For more severe cases or for those who are concerned about use triggers at home, inpatient or in-facility treatment may be the best option. These programs involve an extended stay at a treatment facility, which can provide an escape from the stresses of home life that may have contributed to Vicodin abuse in the first place. Living in an entirely sober environment can provide the space for an individual to focus on recovery.
Free self-help groups like Narcotics Anonymous are excellent supplements for formal treatment. They can provide an ongoing source of sobriety support and a community of sober-minded peers after completing a formal program.
No matter what kind of help a person chooses, professional treatment is vital for an individual struggling with Vicodin abuse or addiction. The risk of overdose on Vicodin is very high, and many people find that a helping hand can make all the difference in preventing future risks.

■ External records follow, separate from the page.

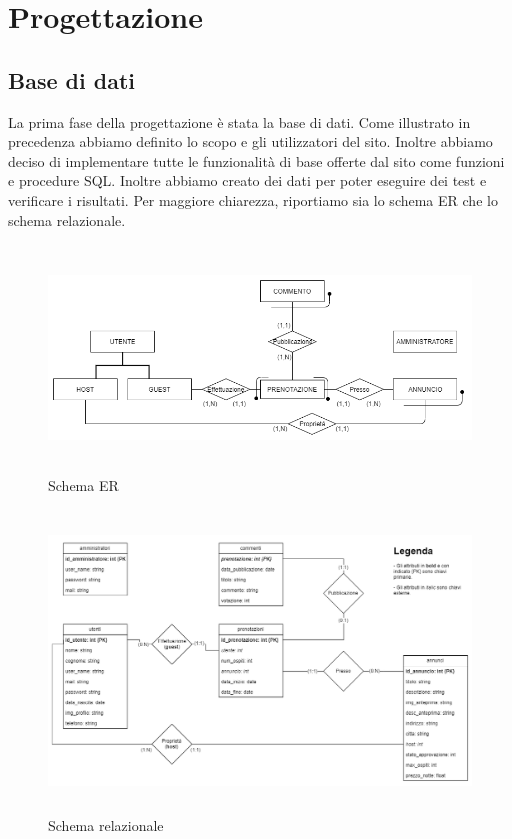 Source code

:\documentclass[1_relazione.tex]{subfiles}
\begin{document}
\section{Progettazione}

\subsection{Base di dati}
La prima fase della progettazione è stata la base di dati. Come illustrato in precedenza abbiamo definito lo scopo e gli utilizzatori del sito. Inoltre abbiamo deciso di implementare tutte le funzionalità di base offerte dal sito come funzioni e procedure SQL. Inoltre abbiamo creato dei dati per poter eseguire dei test e verificare i risultati. Per maggiore chiarezza, riportiamo sia lo schema ER che lo schema relazionale.

\begin{figure}[h]
\centering
\includegraphics[width=14cm, height=6cm]{immagini/schema_ER-2}
\caption{Schema ER }
\end{figure}

\begin{figure}[h]
\centering
\includegraphics[width=14cm, height=8cm]{immagini/schema_relazionale-2}
\caption{Schema relazionale }
\end{figure}
\end{document}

- U.S. National Library of Medicine: MedlinePlus. (2016). Hydrocodone Combination Products.
- U.S. National Library of Medicine: MedlinePlus. (2016). Hydrocodone.
- National Center for Biotechnology Information. PubChem Compound Database; CID=5284569. Hydrocodone.
- Drug Enforcement Administration. Drug Fact Sheet: Hydrocodone.
- National Institute on Drug Abuse. (2017). Overdose Death Rates.
- U.S. National Library of Medicine: MedlinePlus. (2015). Hydrocodone/oxycodone overdose.
- Substance Abuse and Mental Health Services Administration. (2016). Naloxone.
- U.S. National Library of Medicine: MedlinePlus. (2016). Opiate and opioid withdrawal.